For this exercise, transcribe the records below without changing a word.
——————
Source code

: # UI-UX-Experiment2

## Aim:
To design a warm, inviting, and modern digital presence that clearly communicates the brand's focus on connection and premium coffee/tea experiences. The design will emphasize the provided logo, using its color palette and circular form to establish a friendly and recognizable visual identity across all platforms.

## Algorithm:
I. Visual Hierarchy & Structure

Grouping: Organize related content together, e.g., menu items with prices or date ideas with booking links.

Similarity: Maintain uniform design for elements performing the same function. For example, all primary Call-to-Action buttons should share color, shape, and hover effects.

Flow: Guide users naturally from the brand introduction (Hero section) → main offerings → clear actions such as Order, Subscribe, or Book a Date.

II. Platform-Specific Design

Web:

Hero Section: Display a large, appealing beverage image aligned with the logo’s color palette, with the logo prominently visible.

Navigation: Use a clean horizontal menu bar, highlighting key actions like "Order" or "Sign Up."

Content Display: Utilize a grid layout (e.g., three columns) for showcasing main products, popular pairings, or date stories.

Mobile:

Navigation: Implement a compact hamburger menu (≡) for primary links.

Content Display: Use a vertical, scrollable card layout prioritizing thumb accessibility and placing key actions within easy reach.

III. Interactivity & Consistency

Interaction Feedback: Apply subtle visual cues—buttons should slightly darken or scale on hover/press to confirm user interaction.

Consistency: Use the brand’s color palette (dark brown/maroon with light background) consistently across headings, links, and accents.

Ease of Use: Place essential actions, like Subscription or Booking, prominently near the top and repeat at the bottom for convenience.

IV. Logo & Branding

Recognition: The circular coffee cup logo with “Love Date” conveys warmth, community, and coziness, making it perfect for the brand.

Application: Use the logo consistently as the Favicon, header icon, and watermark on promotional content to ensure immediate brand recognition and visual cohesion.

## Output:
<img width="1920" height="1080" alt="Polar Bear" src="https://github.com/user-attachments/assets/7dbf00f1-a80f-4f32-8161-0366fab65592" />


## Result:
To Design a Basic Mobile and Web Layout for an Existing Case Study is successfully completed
——————
Response to this task ▸
Source code

: # UI-UX-Experiment2

## Aim:
To design a warm, inviting, and modern digital presence that clearly communicates the brand's focus on connection and premium coffee/tea experiences. The design will emphasize the provided logo, using its color palette and circular form to establish a friendly and recognizable visual identity across all platforms.

## Algorithm:
I. Visual Hierarchy & Structure

Grouping: Organize related content together, e.g., menu items with prices or date ideas with booking links.

Similarity: Maintain uniform design for elements performing the same function. For example, all primary Call-to-Action buttons should share color, shape, and hover effects.

Flow: Guide users naturally from the brand introduction (Hero section) → main offerings → clear actions such as Order, Subscribe, or Book a Date.

II. Platform-Specific Design

Web:

Hero Section: Display a large, appealing beverage image aligned with the logo’s color palette, with the logo prominently visible.

Navigation: Use a clean horizontal menu bar, highlighting key actions like "Order" or "Sign Up."

Content Display: Utilize a grid layout (e.g., three columns) for showcasing main products, popular pairings, or date stories.

Mobile:

Navigation: Implement a compact hamburger menu (≡) for primary links.

Content Display: Use a vertical, scrollable card layout prioritizing thumb accessibility and placing key actions within easy reach.

III. Interactivity & Consistency

Interaction Feedback: Apply subtle visual cues—buttons should slightly darken or scale on hover/press to confirm user interaction.

Consistency: Use the brand’s color palette (dark brown/maroon with light background) consistently across headings, links, and accents.

Ease of Use: Place essential actions, like Subscription or Booking, prominently near the top and repeat at the bottom for convenience.

IV. Logo & Branding

Recognition: The circular coffee cup logo with “Love Date” conveys warmth, community, and coziness, making it perfect for the brand.

Application: Use the logo consistently as the Favicon, header icon, and watermark on promotional content to ensure immediate brand recognition and visual cohesion.

## Output:
<img width="1920" height="1080" alt="Polar Bear" src="https://github.com/user-attachments/assets/7dbf00f1-a80f-4f32-8161-0366fab65592" />


## Result:
To Design a Basic Mobile and Web Layout for an Existing Case Study is successfully completed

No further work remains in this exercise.